I once had a dream about a strange kind of genetic vampire. I’m now working on a story based on that dream. Here’ a first draft of the beginning.
Daniël looked over at the remains of his lover, lying in the hotel bed, and wondered, “Would it ever stop?”
Like all the rest, she lay there in a small pool of her blood — blood that had escaped his insatiable hunger.
He sat in the chair next to the bed, baseball bat in hand, towel wrapped around his waist and waited. Waited for the inevitable, for that which happened every time a liaison ended this way.
He didn’t have to wait long.
Soon, her lifeless wrist twitched with an electric jerk.

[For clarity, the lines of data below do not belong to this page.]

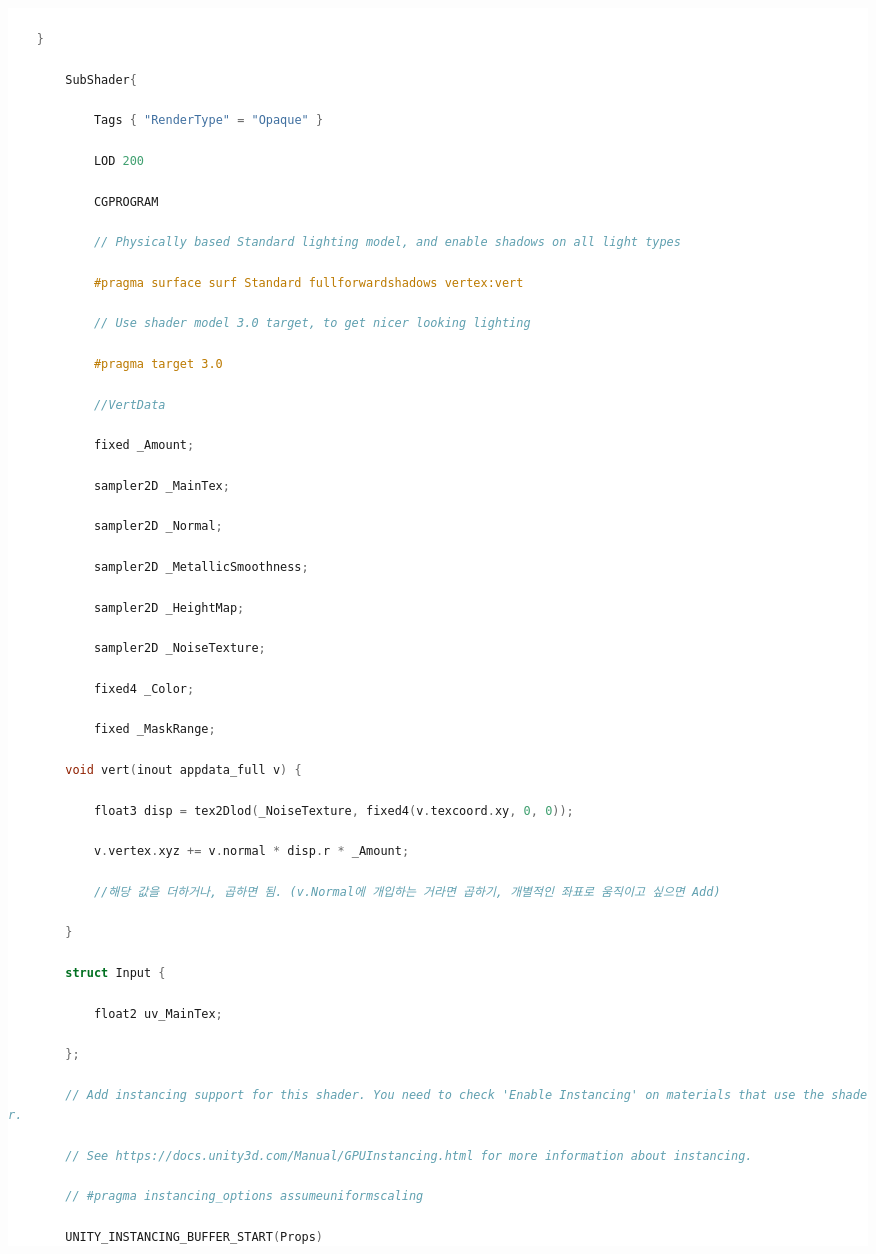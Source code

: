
 ```c++

	}

		SubShader{

			Tags { "RenderType" = "Opaque" }

			LOD 200

			CGPROGRAM

			// Physically based Standard lighting model, and enable shadows on all light types

			#pragma surface surf Standard fullforwardshadows vertex:vert

			// Use shader model 3.0 target, to get nicer looking lighting

			#pragma target 3.0

			//VertData

			fixed _Amount;

			sampler2D _MainTex;

			sampler2D _Normal;

			sampler2D _MetallicSmoothness;

			sampler2D _HeightMap;

			sampler2D _NoiseTexture;

			fixed4 _Color;

			fixed _MaskRange;

		void vert(inout appdata_full v) {

			float3 disp = tex2Dlod(_NoiseTexture, fixed4(v.texcoord.xy, 0, 0));

			v.vertex.xyz += v.normal * disp.r * _Amount;

			//해당 값을 더하거나, 곱하면 됨. (v.Normal에 개입하는 거라면 곱하기, 개별적인 좌표로 움직이고 싶으면 Add)

		}

		struct Input {

			float2 uv_MainTex;

		};

		// Add instancing support for this shader. You need to check 'Enable Instancing' on materials that use the shader.

		// See https://docs.unity3d.com/Manual/GPUInstancing.html for more information about instancing.

		// #pragma instancing_options assumeuniformscaling

		UNITY_INSTANCING_BUFFER_START(Props)

```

She opened her eyes, sat up and groaned like a newborn beast.
“I’m sorry Lisa,” Daniël said as he stood up and raised the bat over his head, “it has to be this way.” He brought the bat down upon her head, crushing it like a cantaloupe. This time she would stay dead.
He padded over to the bathroom and took another shower, baseball bat included. As the water streamed onto his face, he asked himself again, “Would this ever stop?”

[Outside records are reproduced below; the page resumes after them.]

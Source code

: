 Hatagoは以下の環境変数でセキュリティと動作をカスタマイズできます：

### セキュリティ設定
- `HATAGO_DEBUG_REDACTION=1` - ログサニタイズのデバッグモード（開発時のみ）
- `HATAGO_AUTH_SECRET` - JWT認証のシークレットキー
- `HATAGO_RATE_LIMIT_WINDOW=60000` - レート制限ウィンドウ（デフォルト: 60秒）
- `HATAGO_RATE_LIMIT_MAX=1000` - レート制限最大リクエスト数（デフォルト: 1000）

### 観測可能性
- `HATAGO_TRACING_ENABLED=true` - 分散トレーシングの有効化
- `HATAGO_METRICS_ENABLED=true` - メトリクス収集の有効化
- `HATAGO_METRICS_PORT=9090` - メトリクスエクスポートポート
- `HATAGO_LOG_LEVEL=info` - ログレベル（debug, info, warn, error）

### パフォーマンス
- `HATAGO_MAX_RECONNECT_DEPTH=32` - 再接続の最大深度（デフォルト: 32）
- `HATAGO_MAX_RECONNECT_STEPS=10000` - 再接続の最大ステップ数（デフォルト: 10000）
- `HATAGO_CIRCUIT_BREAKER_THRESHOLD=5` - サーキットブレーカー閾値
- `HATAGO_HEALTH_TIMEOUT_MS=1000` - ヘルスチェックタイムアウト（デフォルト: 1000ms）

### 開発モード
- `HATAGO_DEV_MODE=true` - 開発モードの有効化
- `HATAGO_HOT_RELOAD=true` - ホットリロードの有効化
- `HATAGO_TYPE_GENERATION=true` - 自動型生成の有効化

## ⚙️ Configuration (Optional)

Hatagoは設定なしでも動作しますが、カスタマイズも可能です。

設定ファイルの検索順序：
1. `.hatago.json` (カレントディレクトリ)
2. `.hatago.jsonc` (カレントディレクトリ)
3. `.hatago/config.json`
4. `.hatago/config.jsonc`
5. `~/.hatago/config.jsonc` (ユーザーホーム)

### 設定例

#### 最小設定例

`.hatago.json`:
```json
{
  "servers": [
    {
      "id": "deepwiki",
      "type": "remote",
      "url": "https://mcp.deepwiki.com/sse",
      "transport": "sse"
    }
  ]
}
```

He asked this every time. Had been asking this for close to 10 years now. But he was no closer to finding an answer. He had no idea why he was driven to find love only to destroy it.

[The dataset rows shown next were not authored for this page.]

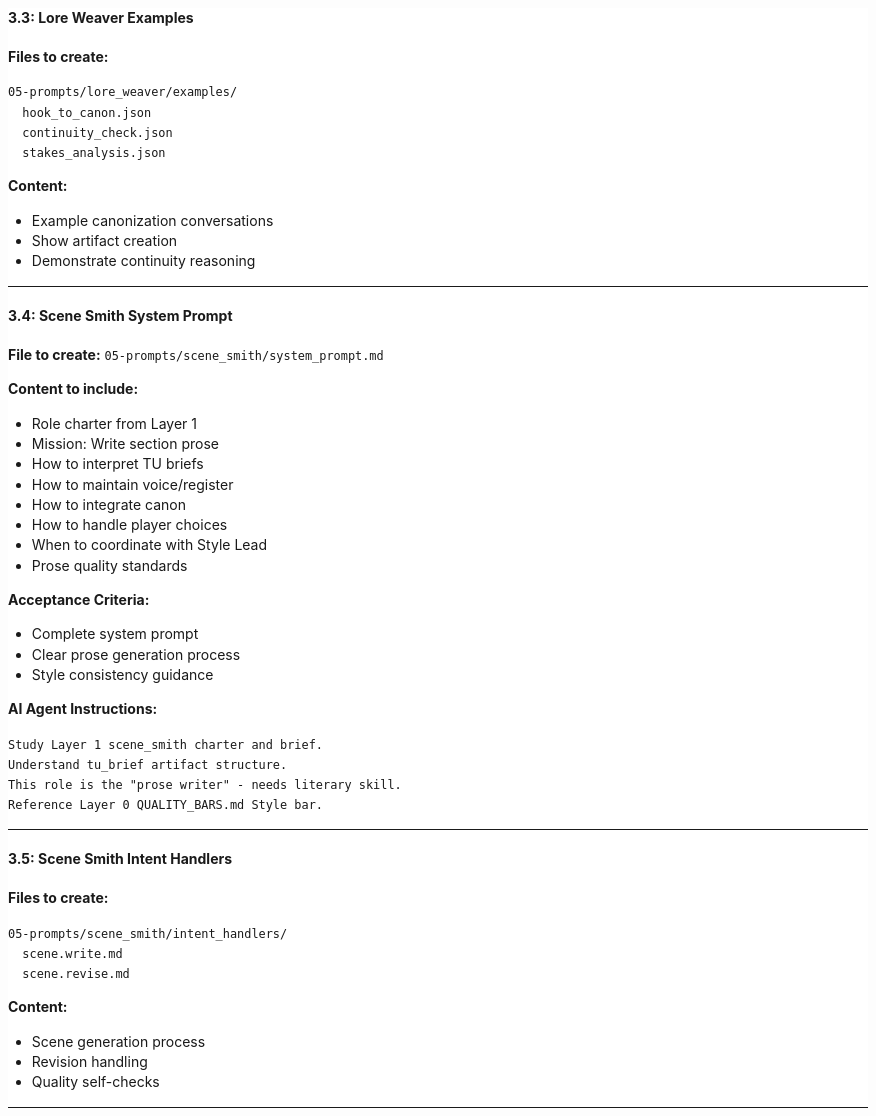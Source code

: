 #### 3.3: Lore Weaver Examples
**Files to create:**
```
05-prompts/lore_weaver/examples/
  hook_to_canon.json
  continuity_check.json
  stakes_analysis.json
```

**Content:**
- Example canonization conversations
- Show artifact creation
- Demonstrate continuity reasoning

---

#### 3.4: Scene Smith System Prompt
**File to create:** `05-prompts/scene_smith/system_prompt.md`

**Content to include:**
- Role charter from Layer 1
- Mission: Write section prose
- How to interpret TU briefs
- How to maintain voice/register
- How to integrate canon
- How to handle player choices
- When to coordinate with Style Lead
- Prose quality standards

**Acceptance Criteria:**
- Complete system prompt
- Clear prose generation process
- Style consistency guidance

**AI Agent Instructions:**
```
Study Layer 1 scene_smith charter and brief.
Understand tu_brief artifact structure.
This role is the "prose writer" - needs literary skill.
Reference Layer 0 QUALITY_BARS.md Style bar.
```

---

#### 3.5: Scene Smith Intent Handlers
**Files to create:**
```
05-prompts/scene_smith/intent_handlers/
  scene.write.md
  scene.revise.md
```

**Content:**
- Scene generation process
- Revision handling
- Quality self-checks

---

When his desire, his yearning got too insistent, he’d troll the local bars for a partner. Inevitably he’d find a willing woman, someone who found his rakish demeanor, wavy blonde locks, icy blue eyes and slightly hooked nose attractive. Predictably, they’d rent a hotel room for their sexual encounter. And, inescapably he would drain her dry in the heat of passion.
He didn’t know why he did it. He just knew that it was what always happened. But that wasn’t the scary part.
The scary part was the reanimation of the lady’s corpse an hour or so after her death.
The first time was the worst. He was 19 and had spent the night with a prostitute. When he had awoken, spent by the passion moments before, next to her cooling body, he had immediately felt her neck for a pulse. None was to be found. She was dead. No doubt about it.
He had knelt by the bed, his face smeared with her blood, and cried — no, begged — for forgiveness. The taste of her blood mingled with his tears on his tongue. Salty. Coppery. Warm.
An hour later, she arose. To his horror, she sat up in the bed and moaned. Her eyes had been dead, devoid of soul. Frozen with fear he had watched her get up and stagger to the door. A young couple was passing by the door as she opened it. Swiftly, and yet languidly, she had grabbed at the young man’s arm.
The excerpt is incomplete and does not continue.